Now I have often wondered what kind of an agreement Apple has with their dealers - so of course I could be totally wrong here...


----------



## BobbyFett (Jan 12, 2005)

CSC sucks hard. Horrible service, horrible staff.


----------



## guytoronto (Jun 25, 2005)

Blood_Lust said:


> they priced an iBook 14" TFT 1.33ghz 256MB Combo Drive, AE at $1649.99. SAME PRICE OF THE NEW 1.42ghz from apple


It's possible their system made an error. The price drop only happened a couple days ago. Sometimes it's best not to jump to conclusions.



Blood_Lust said:


> They even quoted an upgrade of 256MB RAM at $99 while you can get it at Apple at $97!! WTF!!


Apple makes it's $$$ by selling computers. Resellers make their $$$ by selling RAM and Hard Drives. If you are freakin' out over $2, you need your head checked.



ColBalt said:


> I tried to buy a ADC to VGA adaper recently for $49.99.
> The guy said I would not find it any were else for less. LIES! I walked to CPUsed and it was $10 bucks less. WTF


A sales guy lied to you to try to close the sale? Really? Are you serious? Holy smokes! Believe it or not, all retailers do NOT sell the same things at the same price. This is how resellers make MONEY. This is how they stay in BUSINESS. How long did it take to walk from CSC to CPUsed? An hour? Is an hour of your time worth $10?


----------



## ColBalt (May 16, 2005)

guytoronto said:


> A sales guy lied to you to try to close the sale? Really? Are you serious? Holy smokes! Believe it or not, all retailers do NOT sell the same things at the same price. This is how resellers make MONEY. This is how they stay in BUSINESS. How long did it take to walk from CSC to CPUsed? An hour? Is an hour of your time worth $10?


Sales and service staff are there to help you. If your happy being lied to, so be it. But I will take my buiness somewhere else. 
And I don't know how slow you walk, but I made the trek in less then 45Min.
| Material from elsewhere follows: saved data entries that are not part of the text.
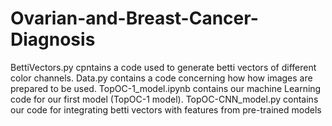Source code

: # Ovarian-and-Breast-Cancer-Diagnosis
BettiVectors.py cpntains a code used to generate betti vectors of different color channels.
Data.py contains a code concerning how how images are prepared to be used. 
TopOC-1_model.ipynb contains our machine Learning code for our first model (TopOC-1 model).
TopOC-CNN_model.py contains our code for integrating betti vectors with features from pre-trained models
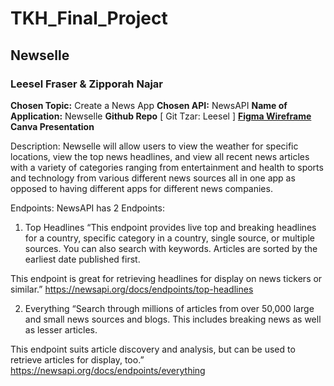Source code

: # TKH_Final_Project

<h2>Newselle</h2>
<h3>Leesel Fraser & Zipporah Najar</h3>
  
<p>
<b>Chosen Topic:</b> Create a News App
<b>Chosen API:</b> NewsAPI
<b>Name of Application:</b> Newselle
<b>Github Repo</b> [ Git Tzar: Leesel ]
<b><a href="google.com">Figma Wireframe</a></b>
<b>Canva Presentation</b>
</p>




Description: Newselle will allow users to view the weather for specific locations, view the top news headlines, and view all recent news articles with a variety of categories ranging from entertainment and health to sports and technology from various different news sources all in one app as opposed to having different apps for different news companies. 

Endpoints:
NewsAPI has 2 Endpoints: 

1. Top Headlines
“This endpoint provides live top and breaking headlines for a country, specific category in a country, single source, or multiple sources. You can also search with keywords. Articles are sorted by the earliest date published first.

This endpoint is great for retrieving headlines for display on news tickers or similar.”
https://newsapi.org/docs/endpoints/top-headlines

2. Everything
“Search through millions of articles from over 50,000 large and small news sources and blogs. This includes breaking news as well as lesser articles. 

This endpoint suits article discovery and analysis, but can be used to retrieve articles for display, too.”
https://newsapi.org/docs/endpoints/everything
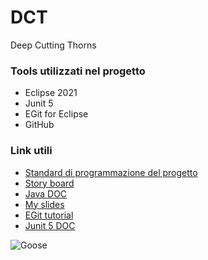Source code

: # DCT
Deep Cutting Thorns

### Tools utilizzati nel progetto
* Eclipse 2021
* Junit 5
* EGit for Eclipse
* GitHub
### Link utili
* [Standard di programmazione del progetto](https://docs.google.com/document/d/1JlvX7-UAI6mDam0AodGNqDfiHFvxoy863aZuVYu-IoA/edit?usp=sharing)
* [Story board](https://trello.com/b/9oIGyUBY/backlog)
* [Java DOC](https://docs.oracle.com/javase/7/docs/api/)
* [My slides](https://docs.google.com/presentation/d/19AIgPeG79JCGq0LHeZJz4NBUI-siMRl_8aqKoCGyJ1Q/edit?usp=sharing)
* [EGit tutorial](https://eclipsesource.com/blogs/tutorials/egit-tutorial/)
* [Junit 5 DOC](https://junit.org/junit5/docs/current/user-guide/#writing-tests)

![Goose](https://encrypted-tbn0.gstatic.com/images?q=tbn:ANd9GcSM54HR1DjT3vtumeKeeI-Gwgr-wp6nZlweRA&usqp=CAU)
It's worth it when I don't get ripped off and lied to.


----------



## guytoronto (Jun 25, 2005)

ColBalt said:


> Sales staff are there to help you.


There's the problem. You misunderstand the purpose of sales staff. They are there to SELL. Nothing else. Everything they do is a means to the end. They will help you if they get a sale out of it. Sales people that help all day and never sell don't last in sales.
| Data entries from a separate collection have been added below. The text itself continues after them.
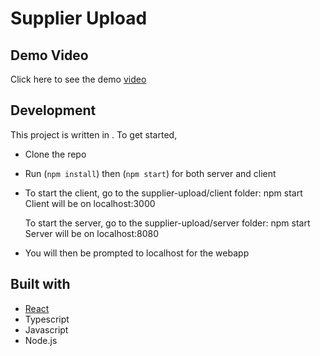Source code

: # Supplier Upload

## Demo Video
Click here to see the demo
[video](https://www.youtube.com/watch?v=ZyPRfcemy50&feature=youtu.be)

## Development
This project is written in . To get started,
* Clone the repo
* Run (`npm install`) then (`npm start`) for both server and client
* To start the client, go to the supplier-upload/client folder:
  npm start
  Client will be on localhost:3000
  
  To start the server, go to the supplier-upload/server folder:
  npm start
  Server will be on localhost:8080
* You will then be prompted to localhost for the webapp

## Built with 

- [React](https://reactjs.org)
- Typescript
- Javascript
- Node.js




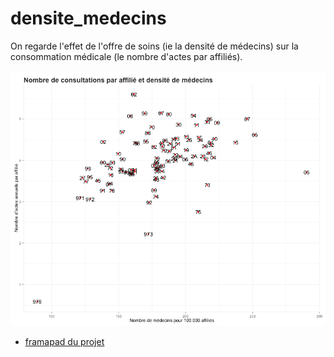 # densite_medecins

On regarde l'effet de l'offre de soins (ie la densité de médecins) sur la consommation médicale (le nombre d'actes par affiliés). 

![image](output/nb_consultations_densite_medecins.png)

* [framapad du projet](https://lite5.framapad.org/p/EOVpfEKN9n)
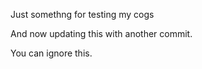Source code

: Just somethng for testing my cogs

And now updating this with another commit.

You can ignore this.
 
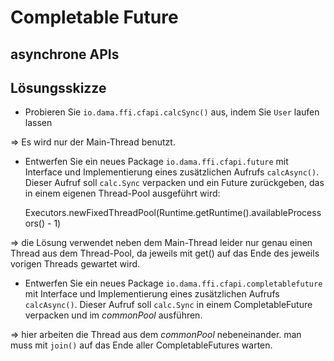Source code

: # Completable Future #

## asynchrone APIs ##


## Lösungsskizze ##

* Probieren Sie ``io.dama.ffi.cfapi.calcSync()`` aus, indem Sie ``User`` laufen lassen 

=> Es wird nur der Main-Thread benutzt. 
  
* Entwerfen Sie ein neues Package ``io.dama.ffi.cfapi.future`` mit Interface und Implementierung eines zusätzlichen Aufrufs ``calcAsync()``. Dieser Aufruf soll ``calc.Sync`` verpacken und ein Future zurückgeben, das in einem eigenen Thread-Pool ausgeführt wird:

	Executors.newFixedThreadPool(Runtime.getRuntime().availableProcessors() - 1)
	
=> die Lösung verwendet neben dem Main-Thread leider nur genau einen Thread aus dem Thread-Pool, da jeweils mit get() auf das Ende des jeweils vorigen Threads gewartet wird.  
	
* Entwerfen Sie ein neues Package ``io.dama.ffi.cfapi.completablefuture`` mit Interface und Implementierung eines zusätzlichen Aufrufs ``calcAsync()``. Dieser Aufruf soll ``calc.Sync`` in einem CompletableFuture verpacken und im *commonPool* ausführen.

=> hier arbeiten die Thread aus dem *commonPool* nebeneinander. man muss mit ``join()`` auf das Ende aller CompletableFutures warten. 
  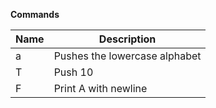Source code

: 
**Commands**

| Name | Description |
| ---- | ---- |
| a | Pushes the lowercase alphabet |
| T | Push 10 |
| F | Print A with newline |
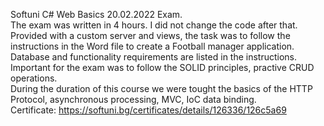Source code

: Softuni C# Web Basics 20.02.2022 Exam.
<br>
The exam was written in 4 hours. I did not change the code after that.
<br>
Provided with a custom server and views, the task was to follow the instructions in the Word file to create a Football manager application.
<br>
Database and functionality requirements are listed in the instructions.
<br>
Important for the exam was to follow the SOLID principles, practive CRUD operations. 
<br>
During the duration of this course we were tought the basics of the HTTP Protocol, asynchronous processing, MVC, IoC data binding. 
<br>
Certificate:
https://softuni.bg/certificates/details/126336/126c5a69
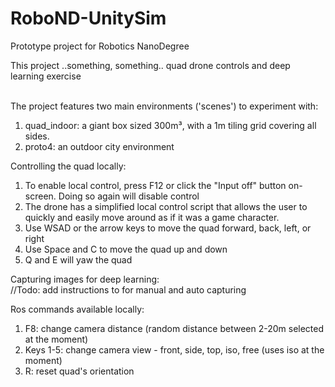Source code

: # RoboND-UnitySim
Prototype project for Robotics NanoDegree

This project ..something, something.. quad drone controls and deep learning exercise

<br>The project features two main environments ('scenes') to experiment with:
1. quad_indoor: a giant box sized 300m³, with a 1m tiling grid covering all sides.
2. proto4: an outdoor city environment

Controlling the quad locally:
1. To enable local control, press F12 or click the "Input off" button on-screen. Doing so again will disable control
2. The drone has a simplified local control script that allows the user to quickly and easily move around as if it was a game character.
3. Use WSAD or the arrow keys to move the quad forward, back, left, or right
4. Use Space and C to move the quad up and down
5. Q and E will yaw the quad

Capturing images for deep learning:
<br>//Todo: add instructions to for manual and auto capturing

Ros commands available locally:
1. F8: change camera distance (random distance between 2-20m selected at the moment)
2. Keys 1-5: change camera view - front, side, top, iso, free (uses iso at the moment)
3. R: reset quad's orientation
Service people are there to service equipment.

Neither sales or service staff are there to help you find somebody who sells it cheaper than them.

When a sales guy says "You won't find it cheaper anywhere else...", of COURSE he's lying. He's just trying to close the sale. There is no way for him to know what every other place is selling it at.
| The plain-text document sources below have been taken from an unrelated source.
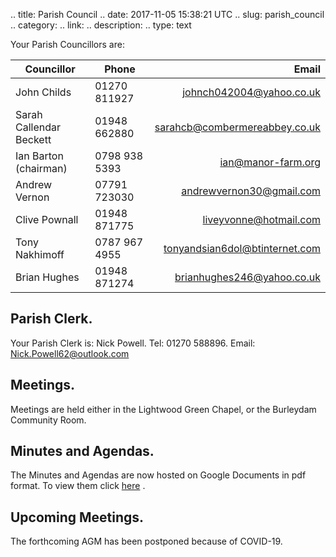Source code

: .. title: Parish Council
.. date: 2017-11-05 15:38:21 UTC
.. slug: parish_council
.. category:
.. link:
.. description:
.. type: text

Your Parish Councillors are:

| Councillor | Phone | Email |
|-------------------------|------|-----:|
| John Childs| 01270 811927 | johnch042004@yahoo.co.uk|
| Sarah Callendar Beckett| 01948 662880| sarahcb@combermereabbey.co.uk |
| Ian Barton (chairman)| 0798 938 5393 | ian@manor-farm.org |
| Andrew Vernon| 07791 723030|andrewvernon30@gmail.com  |
| Clive Pownall| 01948 871775 | liveyvonne@hotmail.com|
|Tony Nakhimoff|0787 967 4955|tonyandsian6dol@btinternet.com|
|Brian Hughes|01948 871274 |brianhughes246@yahoo.co.uk|

## Parish Clerk.
Your Parish Clerk is: Nick Powell. Tel: 01270 588896. Email: Nick.Powell62@outlook.com

## Meetings.
Meetings are held either in the Lightwood Green Chapel, or the Burleydam Community Room.

## Minutes and Agendas.
The Minutes and Agendas are now hosted on Google Documents in pdf
format. To view them click
[here](https://drive.google.com/folderview?id=0B2XEOILWjIK3RkE1aDdWSXJBTk0&usp=sharing)
.

## Upcoming Meetings.
The forthcoming AGM has been postponed because of COVID-19.
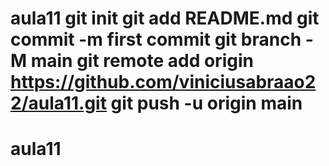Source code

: # aula11 git init git add README.md git commit -m first commit git branch -M main git remote add origin https://github.com/viniciusabraao22/aula11.git git push -u origin main
# aula11
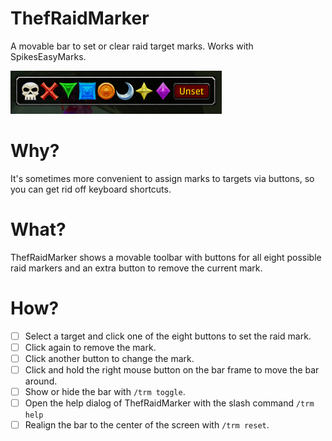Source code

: # ThefRaidMarker

A movable bar to set or clear raid target marks. Works with SpikesEasyMarks.

![](./ThefRaidMarker_Toolbar.png)

# Why?

It's sometimes more convenient to assign marks to targets via buttons, so you can get rid off keyboard shortcuts.

# What?

ThefRaidMarker shows a movable toolbar with buttons for all eight possible raid markers and an extra button to remove the current mark.

# How?

- [ ] Select a target and click one of the eight buttons to set the raid mark.
- [ ] Click again to remove the mark.
- [ ] Click another button to change the mark.
- [ ] Click and hold the right mouse button on the bar frame to move the bar around.
- [ ] Show or hide the bar with `/trm toggle`.
- [ ] Open the help dialog of ThefRaidMarker with the slash command `/trm help`
- [ ] Realign the bar to the center of the screen with `/trm reset`.
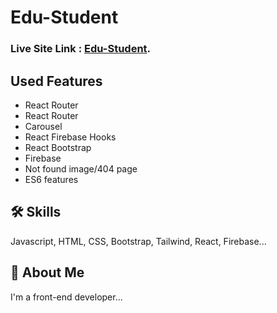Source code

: # Edu-Student

### Live Site Link : [Edu-Student](https://edu-student-e3824.web.app/).

## Used Features

- React Router
- React Router
- Carousel 
- React Firebase Hooks
- React Bootstrap
- Firebase
- Not found image/404 page 
- ES6 features

## 🛠 Skills
Javascript, HTML, CSS, Bootstrap, Tailwind, React, Firebase...

## 🚀 About Me
I'm a front-end developer...

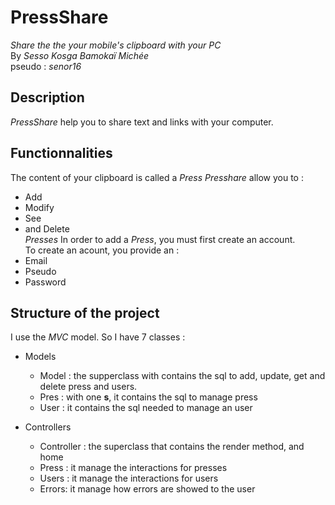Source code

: # PressShare
*Share the the your mobile's clipboard with your PC*  
By *Sesso Kosga Bamokaï Michée*  
pseudo : *senor16*
  

## Description
*PressShare* help you to share text and links with your computer. 

## Functionnalities
The content of your clipboard is called a *Press*
*Presshare* allow you to :
- Add
- Modify
- See
- and Delete  
*Presses* 
In order to add a *Press*, you must first create an account.  
To create an acount, you provide an :
- Email
- Pseudo
- Password
## Structure of the project
I use the *MVC* model. So I have 7 classes :
* Models
    - Model : the supperclass with contains the sql to add, update, get and delete press and users.  
    - Pres : with one **s**, it contains the sql to manage press
    - User : it contains the sql needed to manage an user    

* Controllers
    - Controller : the superclass that contains the render method, and home
    - Press : it manage the interactions for presses
    - Users : it manage the interactions for users
    - Errors: it manage how errors are showed to the user
    
    
  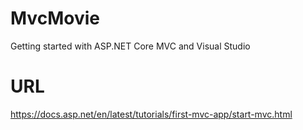 # MvcMovie
Getting started with ASP.NET Core MVC and Visual Studio

# URL
https://docs.asp.net/en/latest/tutorials/first-mvc-app/start-mvc.html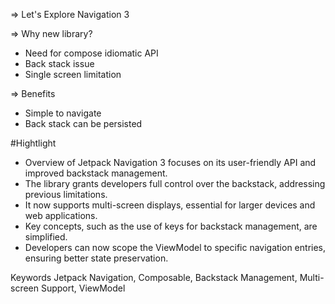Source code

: => Let's Explore Navigation 3

=> Why new library?
- Need for compose idiomatic API
- Back stack issue
- Single screen limitation

=> Benefits 
- Simple to navigate
- Back stack can be persisted

#Hightlight
- Overview of Jetpack Navigation 3 focuses on its user-friendly API and improved backstack management.
- The library grants developers full control over the backstack, addressing previous limitations.
- It now supports multi-screen displays, essential for larger devices and web applications.
- Key concepts, such as the use of keys for backstack management, are simplified.
- Developers can now scope the ViewModel to specific navigation entries, ensuring better state preservation.

Keywords
Jetpack Navigation, Composable, Backstack Management, Multi-screen Support, ViewModel

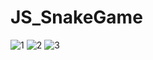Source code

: # JS_SnakeGame

![1](https://github.com/anasm20/JS_SnakeGame/assets/112882511/9ce46d02-01b8-435d-8e72-69138a1d96c6)
![2](https://github.com/anasm20/JS_SnakeGame/assets/112882511/4bd975b4-5fdb-40b3-805b-0898afb34632)
![3](https://github.com/anasm20/JS_SnakeGame/assets/112882511/6b106c11-6d66-47ba-867e-652920264e10)

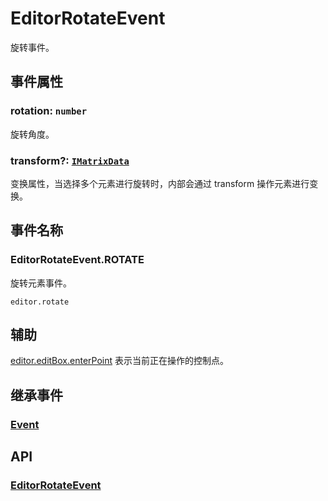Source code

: # EditorRotateEvent

旋转事件。

## 事件属性

### rotation: `number`

旋转角度。

### transform?: [`IMatrixData`](/api/interfaces/IMatrixData.md)

变换属性，当选择多个元素进行旋转时，内部会通过 transform 操作元素进行变换。

## 事件名称

### EditorRotateEvent.ROTATE

旋转元素事件。

`editor.rotate`

## 辅助

[editor.editBox.enterPoint](../EditBox.md#enterpoint-editpoint) 表示当前正在操作的控制点。

## 继承事件

### [Event](/reference/event/basic/Event.md)

## API

### [EditorRotateEvent](/api/classes/EditorRotateEvent.md)

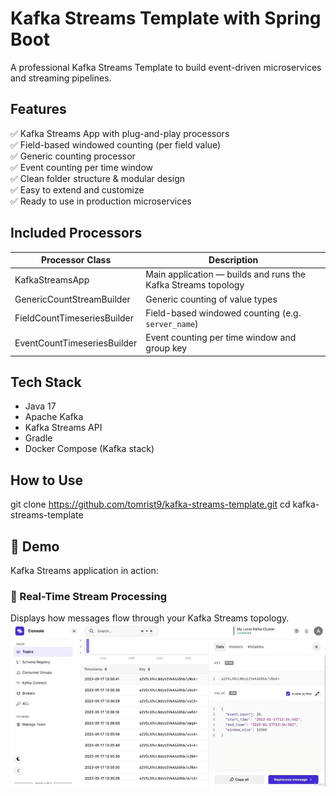 # Kafka Streams Template with Spring Boot

A professional Kafka Streams Template to build event-driven microservices and streaming pipelines.

## Features

✅ Kafka Streams App with plug-and-play processors  
✅ Field-based windowed counting (per field value)  
✅ Generic counting processor  
✅ Event counting per time window  
✅ Clean folder structure & modular design  
✅ Easy to extend and customize  
✅ Ready to use in production microservices

## Included Processors

| Processor Class              | Description                                                  |
|-----------------------------|--------------------------------------------------------------|
| KafkaStreamsApp             | Main application — builds and runs the Kafka Streams topology |
| GenericCountStreamBuilder   | Generic counting of value types                              |
| FieldCountTimeseriesBuilder | Field-based windowed counting (e.g. `server_name`)           |
| EventCountTimeseriesBuilder | Event counting per time window and group key                |

## Tech Stack

- Java 17  
- Apache Kafka  
- Kafka Streams API  
- Gradle  
- Docker Compose (Kafka stack)

## How to Use

git clone https://github.com/tomrist9/kafka-streams-template.git
cd kafka-streams-template

## 📸 Demo

Kafka Streams application in action:

### 🔁 Real-Time Stream Processing  
Displays how messages flow through your Kafka Streams topology.  
![Stream Processing](screenshots/kafka_streams.jpg)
FYI, all the stuff people by in the Mac shops around town, I guarantee you, somebody sells it for cheaper somewhere else.


----------



## CarbonJohn (Mar 26, 2005)

guytoronto said:


> There's the problem. You misunderstand the purpose of sales staff. They are there to SELL. Nothing else. Everything they do is a means to the end. They will help you if they get a sale out of it. Sales people that help all day and never sell don't last in sales.
> 
> Service people are there to service equipment.
> 
> ...


That may be true at a big box store like FutureShop or Best Buy, but that's not the case at our shop. Its very true, that we'd like to sell and put a new Mac in everyone's hands, but I would never tell a lie to a customer in order to get a sale. Doing or saying whatever to get a sale is short-sighted. 

We want to develope long-term relationships with our clients. If that means one time, refering the customer to a competitor who has the product (which doesn't happen often), that customer will be happy and come back again.

We try to have the best prices around, but customer service and trust goes a long way to helping "close the sale." 

In regards to the topic of this thread, some dealers may take a few days to have the new prices reflected in their system. _Unlike our store, which had the new prices in our system within the hour of Apple announcing. _


----------



## seetobylive (Aug 4, 2004)

Guytoronto, has unwittingly hit the head on the nail when it comes to sales and exposed the reason why buying something is such a pain in the ass. As long as sales people are concerned with money first and customer satisfaction second they will always be listed as just above used car salesmen in the scheme of life.

I realize that everyone has to make a living but at what cost? lies, misrepresentation, and endorsements of products that aren't needed? I understand the purpose of sales staff and that is to facilitate a sale that best suits the customers needs, not the salemen's pocket book. that is where the retail sales agenda has gone to sh*t! As long as the customer comes second so will your store will never be 1st.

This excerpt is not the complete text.